§ Instructions for the task
In the material below, transcribe every line from the first through the line holding "- You can use", exactly, and stop after that line.

§ Supplied data
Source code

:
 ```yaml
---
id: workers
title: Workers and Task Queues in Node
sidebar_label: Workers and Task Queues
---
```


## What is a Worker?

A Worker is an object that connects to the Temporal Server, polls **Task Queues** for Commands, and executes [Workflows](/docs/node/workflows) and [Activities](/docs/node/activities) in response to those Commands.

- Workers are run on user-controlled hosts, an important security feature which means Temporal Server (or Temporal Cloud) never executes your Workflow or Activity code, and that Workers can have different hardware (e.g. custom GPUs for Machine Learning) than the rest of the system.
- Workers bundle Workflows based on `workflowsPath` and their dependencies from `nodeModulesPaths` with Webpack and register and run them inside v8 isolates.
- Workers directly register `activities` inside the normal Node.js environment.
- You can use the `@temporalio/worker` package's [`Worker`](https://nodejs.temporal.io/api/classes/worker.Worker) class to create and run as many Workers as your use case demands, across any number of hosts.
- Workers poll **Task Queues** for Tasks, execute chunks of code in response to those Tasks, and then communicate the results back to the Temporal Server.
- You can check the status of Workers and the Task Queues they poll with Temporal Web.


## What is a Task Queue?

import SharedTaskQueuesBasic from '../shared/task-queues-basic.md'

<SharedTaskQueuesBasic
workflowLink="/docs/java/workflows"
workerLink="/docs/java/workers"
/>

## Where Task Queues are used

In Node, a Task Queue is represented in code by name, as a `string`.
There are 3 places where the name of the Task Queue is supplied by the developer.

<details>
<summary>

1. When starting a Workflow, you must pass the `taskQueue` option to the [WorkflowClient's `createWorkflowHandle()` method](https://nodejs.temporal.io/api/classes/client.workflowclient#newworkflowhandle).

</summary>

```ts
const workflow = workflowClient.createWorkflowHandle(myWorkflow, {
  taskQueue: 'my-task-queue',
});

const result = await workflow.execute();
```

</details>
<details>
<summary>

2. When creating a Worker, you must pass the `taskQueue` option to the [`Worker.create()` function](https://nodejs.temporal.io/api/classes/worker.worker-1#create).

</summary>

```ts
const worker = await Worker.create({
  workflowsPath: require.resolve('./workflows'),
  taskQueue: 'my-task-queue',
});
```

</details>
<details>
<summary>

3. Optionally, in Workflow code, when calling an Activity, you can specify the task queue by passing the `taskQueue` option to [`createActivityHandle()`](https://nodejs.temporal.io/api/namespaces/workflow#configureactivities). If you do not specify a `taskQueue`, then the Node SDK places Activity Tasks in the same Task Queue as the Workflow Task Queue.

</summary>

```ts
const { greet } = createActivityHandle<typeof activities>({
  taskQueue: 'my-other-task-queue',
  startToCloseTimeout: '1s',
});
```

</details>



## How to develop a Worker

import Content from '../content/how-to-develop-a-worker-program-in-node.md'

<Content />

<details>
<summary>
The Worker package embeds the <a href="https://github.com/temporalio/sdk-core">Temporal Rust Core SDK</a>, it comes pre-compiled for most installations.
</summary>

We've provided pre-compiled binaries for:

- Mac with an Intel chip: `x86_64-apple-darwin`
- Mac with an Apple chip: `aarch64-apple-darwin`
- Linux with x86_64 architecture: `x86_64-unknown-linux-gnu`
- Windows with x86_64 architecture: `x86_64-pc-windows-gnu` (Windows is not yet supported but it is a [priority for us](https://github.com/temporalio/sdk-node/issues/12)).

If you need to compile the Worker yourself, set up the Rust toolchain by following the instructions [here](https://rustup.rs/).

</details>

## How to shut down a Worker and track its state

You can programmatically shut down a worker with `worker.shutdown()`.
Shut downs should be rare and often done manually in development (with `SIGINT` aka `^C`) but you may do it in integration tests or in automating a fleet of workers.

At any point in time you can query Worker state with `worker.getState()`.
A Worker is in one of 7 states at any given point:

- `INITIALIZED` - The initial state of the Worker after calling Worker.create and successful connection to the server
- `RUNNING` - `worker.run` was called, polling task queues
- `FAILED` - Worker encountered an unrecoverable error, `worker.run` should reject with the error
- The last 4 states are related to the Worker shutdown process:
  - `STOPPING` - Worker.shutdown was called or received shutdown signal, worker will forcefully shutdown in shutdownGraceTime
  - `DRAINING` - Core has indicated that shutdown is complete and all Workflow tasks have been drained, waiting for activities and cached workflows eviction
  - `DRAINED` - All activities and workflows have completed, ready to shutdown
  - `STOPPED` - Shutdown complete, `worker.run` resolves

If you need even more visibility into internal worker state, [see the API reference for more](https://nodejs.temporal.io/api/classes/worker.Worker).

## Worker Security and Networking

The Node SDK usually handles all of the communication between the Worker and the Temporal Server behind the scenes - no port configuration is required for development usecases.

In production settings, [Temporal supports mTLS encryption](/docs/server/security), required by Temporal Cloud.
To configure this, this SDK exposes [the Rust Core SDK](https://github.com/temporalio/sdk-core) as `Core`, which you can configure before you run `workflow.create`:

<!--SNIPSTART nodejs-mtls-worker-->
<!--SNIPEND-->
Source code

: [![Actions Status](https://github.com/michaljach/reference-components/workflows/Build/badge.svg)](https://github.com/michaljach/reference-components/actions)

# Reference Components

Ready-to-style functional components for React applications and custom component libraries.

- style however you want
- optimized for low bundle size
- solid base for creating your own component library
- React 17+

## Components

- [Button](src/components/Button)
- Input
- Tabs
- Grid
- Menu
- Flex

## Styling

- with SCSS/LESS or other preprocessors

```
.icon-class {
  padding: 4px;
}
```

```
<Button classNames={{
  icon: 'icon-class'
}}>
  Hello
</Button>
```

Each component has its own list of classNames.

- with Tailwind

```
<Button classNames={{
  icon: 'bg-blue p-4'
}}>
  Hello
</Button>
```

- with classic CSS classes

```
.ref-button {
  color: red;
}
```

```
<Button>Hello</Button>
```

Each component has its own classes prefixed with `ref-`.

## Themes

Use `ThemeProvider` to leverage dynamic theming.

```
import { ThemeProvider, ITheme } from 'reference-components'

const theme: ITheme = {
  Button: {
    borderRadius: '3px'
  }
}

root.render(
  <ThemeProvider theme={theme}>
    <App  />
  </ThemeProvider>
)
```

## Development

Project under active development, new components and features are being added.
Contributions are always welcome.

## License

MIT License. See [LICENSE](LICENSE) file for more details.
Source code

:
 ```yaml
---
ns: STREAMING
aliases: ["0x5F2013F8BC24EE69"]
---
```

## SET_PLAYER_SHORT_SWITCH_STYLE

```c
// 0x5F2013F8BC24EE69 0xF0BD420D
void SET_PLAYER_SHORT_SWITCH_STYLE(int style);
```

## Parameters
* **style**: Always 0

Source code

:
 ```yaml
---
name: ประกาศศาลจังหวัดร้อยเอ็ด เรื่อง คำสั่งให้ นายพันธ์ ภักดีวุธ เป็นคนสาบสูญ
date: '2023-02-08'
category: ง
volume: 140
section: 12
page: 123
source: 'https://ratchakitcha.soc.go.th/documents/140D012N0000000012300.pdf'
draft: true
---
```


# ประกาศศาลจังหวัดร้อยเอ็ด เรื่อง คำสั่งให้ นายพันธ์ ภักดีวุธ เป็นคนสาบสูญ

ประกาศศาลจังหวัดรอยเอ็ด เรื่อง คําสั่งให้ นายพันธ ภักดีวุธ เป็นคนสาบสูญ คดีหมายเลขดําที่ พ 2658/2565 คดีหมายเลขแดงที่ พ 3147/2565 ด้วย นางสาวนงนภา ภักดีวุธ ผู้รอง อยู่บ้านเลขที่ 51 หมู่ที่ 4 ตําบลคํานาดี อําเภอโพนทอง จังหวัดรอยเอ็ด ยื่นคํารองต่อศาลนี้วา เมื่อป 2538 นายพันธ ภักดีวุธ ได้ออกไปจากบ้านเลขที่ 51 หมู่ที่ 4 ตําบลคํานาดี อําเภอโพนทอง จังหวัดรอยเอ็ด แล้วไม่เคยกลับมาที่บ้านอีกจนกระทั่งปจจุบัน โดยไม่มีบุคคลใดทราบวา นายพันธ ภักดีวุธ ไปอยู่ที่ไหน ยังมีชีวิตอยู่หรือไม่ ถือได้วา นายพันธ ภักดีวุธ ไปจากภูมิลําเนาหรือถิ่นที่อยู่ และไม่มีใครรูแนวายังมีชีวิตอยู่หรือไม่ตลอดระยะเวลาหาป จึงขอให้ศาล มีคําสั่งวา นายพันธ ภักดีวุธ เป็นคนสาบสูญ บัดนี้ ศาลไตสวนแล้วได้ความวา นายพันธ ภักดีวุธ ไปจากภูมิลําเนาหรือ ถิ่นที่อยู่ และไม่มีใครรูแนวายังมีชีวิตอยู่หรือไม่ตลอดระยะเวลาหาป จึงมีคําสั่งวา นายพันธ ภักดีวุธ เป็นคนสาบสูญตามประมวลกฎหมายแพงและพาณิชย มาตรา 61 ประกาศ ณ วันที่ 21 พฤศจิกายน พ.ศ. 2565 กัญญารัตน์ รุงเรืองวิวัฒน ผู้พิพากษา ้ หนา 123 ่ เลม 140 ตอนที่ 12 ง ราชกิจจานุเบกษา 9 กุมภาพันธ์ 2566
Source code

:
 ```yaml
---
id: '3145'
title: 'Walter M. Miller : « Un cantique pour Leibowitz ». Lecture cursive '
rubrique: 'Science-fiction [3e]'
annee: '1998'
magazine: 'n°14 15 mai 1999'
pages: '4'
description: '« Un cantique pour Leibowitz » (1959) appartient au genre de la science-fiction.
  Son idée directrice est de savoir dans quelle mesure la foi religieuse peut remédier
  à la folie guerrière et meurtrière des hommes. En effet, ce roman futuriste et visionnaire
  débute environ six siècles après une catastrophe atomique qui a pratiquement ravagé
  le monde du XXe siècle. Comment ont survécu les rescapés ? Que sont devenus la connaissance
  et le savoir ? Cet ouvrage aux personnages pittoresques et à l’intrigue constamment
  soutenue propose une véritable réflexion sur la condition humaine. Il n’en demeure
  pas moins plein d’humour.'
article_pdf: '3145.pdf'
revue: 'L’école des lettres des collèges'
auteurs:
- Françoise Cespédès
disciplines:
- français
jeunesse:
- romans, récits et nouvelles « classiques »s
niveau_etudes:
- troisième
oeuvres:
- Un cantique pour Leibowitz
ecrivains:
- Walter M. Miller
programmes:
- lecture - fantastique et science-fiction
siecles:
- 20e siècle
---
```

§ Task output
Source code

:
 ```yaml
---
id: workers
title: Workers and Task Queues in Node
sidebar_label: Workers and Task Queues
---
```


## What is a Worker?

A Worker is an object that connects to the Temporal Server, polls **Task Queues** for Commands, and executes [Workflows](/docs/node/workflows) and [Activities](/docs/node/activities) in response to those Commands.

- Workers are run on user-controlled hosts, an important security feature which means Temporal Server (or Temporal Cloud) never executes your Workflow or Activity code, and that Workers can have different hardware (e.g. custom GPUs for Machine Learning) than the rest of the system.
- Workers bundle Workflows based on `workflowsPath` and their dependencies from `nodeModulesPaths` with Webpack and register and run them inside v8 isolates.
- Workers directly register `activities` inside the normal Node.js environment.
- You can use the `@temporalio/worker` package's [`Worker`](https://nodejs.temporal.io/api/classes/worker.Worker) class to create and run as many Workers as your use case demands, across any number of hosts.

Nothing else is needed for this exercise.